■ **Problem to work on**:
Write out the records beneath this line exactly as they appear, minus any images.

■ **Extracted information**:
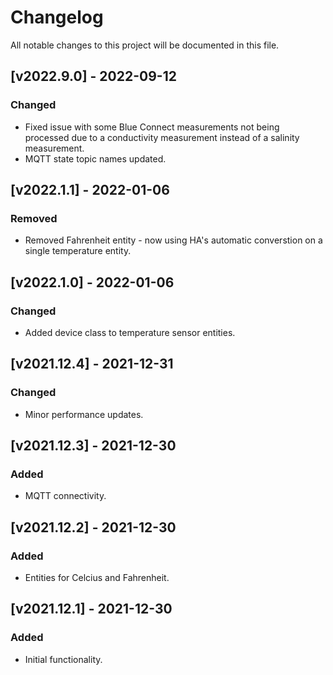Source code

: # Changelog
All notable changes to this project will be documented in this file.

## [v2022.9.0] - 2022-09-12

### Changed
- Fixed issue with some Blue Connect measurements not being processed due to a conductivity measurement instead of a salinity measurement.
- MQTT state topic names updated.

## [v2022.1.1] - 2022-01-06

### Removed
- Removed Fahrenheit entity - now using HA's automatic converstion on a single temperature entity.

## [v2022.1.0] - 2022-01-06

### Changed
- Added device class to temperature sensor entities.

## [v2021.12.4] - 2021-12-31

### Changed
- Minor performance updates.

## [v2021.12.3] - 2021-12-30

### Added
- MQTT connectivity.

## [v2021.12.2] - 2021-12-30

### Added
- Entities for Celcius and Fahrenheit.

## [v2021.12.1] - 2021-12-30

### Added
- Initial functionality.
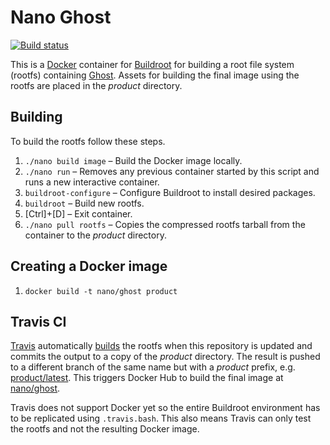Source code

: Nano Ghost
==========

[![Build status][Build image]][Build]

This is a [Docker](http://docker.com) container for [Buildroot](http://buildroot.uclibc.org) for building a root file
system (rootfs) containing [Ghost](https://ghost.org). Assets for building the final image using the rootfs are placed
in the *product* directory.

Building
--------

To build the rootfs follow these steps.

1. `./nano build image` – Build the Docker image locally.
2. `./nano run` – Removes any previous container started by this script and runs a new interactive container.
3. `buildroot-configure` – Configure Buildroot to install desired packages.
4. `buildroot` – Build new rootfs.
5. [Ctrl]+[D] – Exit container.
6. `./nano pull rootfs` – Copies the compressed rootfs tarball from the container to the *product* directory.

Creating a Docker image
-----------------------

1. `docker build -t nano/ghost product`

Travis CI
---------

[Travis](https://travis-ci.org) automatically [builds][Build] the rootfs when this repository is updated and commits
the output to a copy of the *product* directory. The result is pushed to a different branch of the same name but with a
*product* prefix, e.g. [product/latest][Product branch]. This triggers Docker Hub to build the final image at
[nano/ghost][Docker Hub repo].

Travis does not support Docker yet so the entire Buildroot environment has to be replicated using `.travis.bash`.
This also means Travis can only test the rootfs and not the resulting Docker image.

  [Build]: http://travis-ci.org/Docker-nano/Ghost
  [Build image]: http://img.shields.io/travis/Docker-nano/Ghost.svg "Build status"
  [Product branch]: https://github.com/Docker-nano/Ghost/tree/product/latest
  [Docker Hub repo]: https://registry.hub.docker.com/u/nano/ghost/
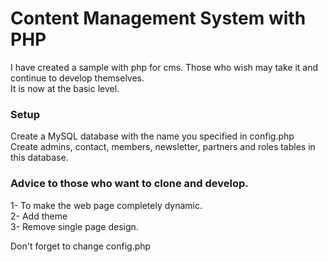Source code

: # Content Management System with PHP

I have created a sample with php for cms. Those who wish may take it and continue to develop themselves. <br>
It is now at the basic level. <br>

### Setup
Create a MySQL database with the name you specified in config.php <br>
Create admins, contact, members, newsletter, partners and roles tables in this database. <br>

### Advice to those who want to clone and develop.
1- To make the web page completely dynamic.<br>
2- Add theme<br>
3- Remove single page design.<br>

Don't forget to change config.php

■ **Output below**:
Source code

: # Changelog
All notable changes to this project will be documented in this file.

## [v2022.9.0] - 2022-09-12

### Changed
- Fixed issue with some Blue Connect measurements not being processed due to a conductivity measurement instead of a salinity measurement.
- MQTT state topic names updated.

## [v2022.1.1] - 2022-01-06

### Removed
- Removed Fahrenheit entity - now using HA's automatic converstion on a single temperature entity.

## [v2022.1.0] - 2022-01-06

### Changed
- Added device class to temperature sensor entities.

## [v2021.12.4] - 2021-12-31

### Changed
- Minor performance updates.

## [v2021.12.3] - 2021-12-30

### Added
- MQTT connectivity.

## [v2021.12.2] - 2021-12-30

### Added
- Entities for Celcius and Fahrenheit.

## [v2021.12.1] - 2021-12-30

### Added
- Initial functionality.
Source code

: Nano Ghost
==========

[![Build status][Build image]][Build]

This is a [Docker](http://docker.com) container for [Buildroot](http://buildroot.uclibc.org) for building a root file
system (rootfs) containing [Ghost](https://ghost.org). Assets for building the final image using the rootfs are placed
in the *product* directory.

Building
--------

To build the rootfs follow these steps.

1. `./nano build image` – Build the Docker image locally.
2. `./nano run` – Removes any previous container started by this script and runs a new interactive container.
3. `buildroot-configure` – Configure Buildroot to install desired packages.
4. `buildroot` – Build new rootfs.
5. [Ctrl]+[D] – Exit container.
6. `./nano pull rootfs` – Copies the compressed rootfs tarball from the container to the *product* directory.

Creating a Docker image
-----------------------

1. `docker build -t nano/ghost product`

Travis CI
---------

[Travis](https://travis-ci.org) automatically [builds][Build] the rootfs when this repository is updated and commits
the output to a copy of the *product* directory. The result is pushed to a different branch of the same name but with a
*product* prefix, e.g. [product/latest][Product branch]. This triggers Docker Hub to build the final image at
[nano/ghost][Docker Hub repo].

Travis does not support Docker yet so the entire Buildroot environment has to be replicated using `.travis.bash`.
This also means Travis can only test the rootfs and not the resulting Docker image.

  [Build]: http://travis-ci.org/Docker-nano/Ghost
  [Build image]: http://img.shields.io/travis/Docker-nano/Ghost.svg "Build status"
  [Product branch]: https://github.com/Docker-nano/Ghost/tree/product/latest
  [Docker Hub repo]: https://registry.hub.docker.com/u/nano/ghost/
Source code

: # Content Management System with PHP

I have created a sample with php for cms. Those who wish may take it and continue to develop themselves. <br>
It is now at the basic level. <br>

### Setup
Create a MySQL database with the name you specified in config.php <br>
Create admins, contact, members, newsletter, partners and roles tables in this database. <br>

### Advice to those who want to clone and develop.
1- To make the web page completely dynamic.<br>
2- Add theme<br>
3- Remove single page design.<br>

Don't forget to change config.php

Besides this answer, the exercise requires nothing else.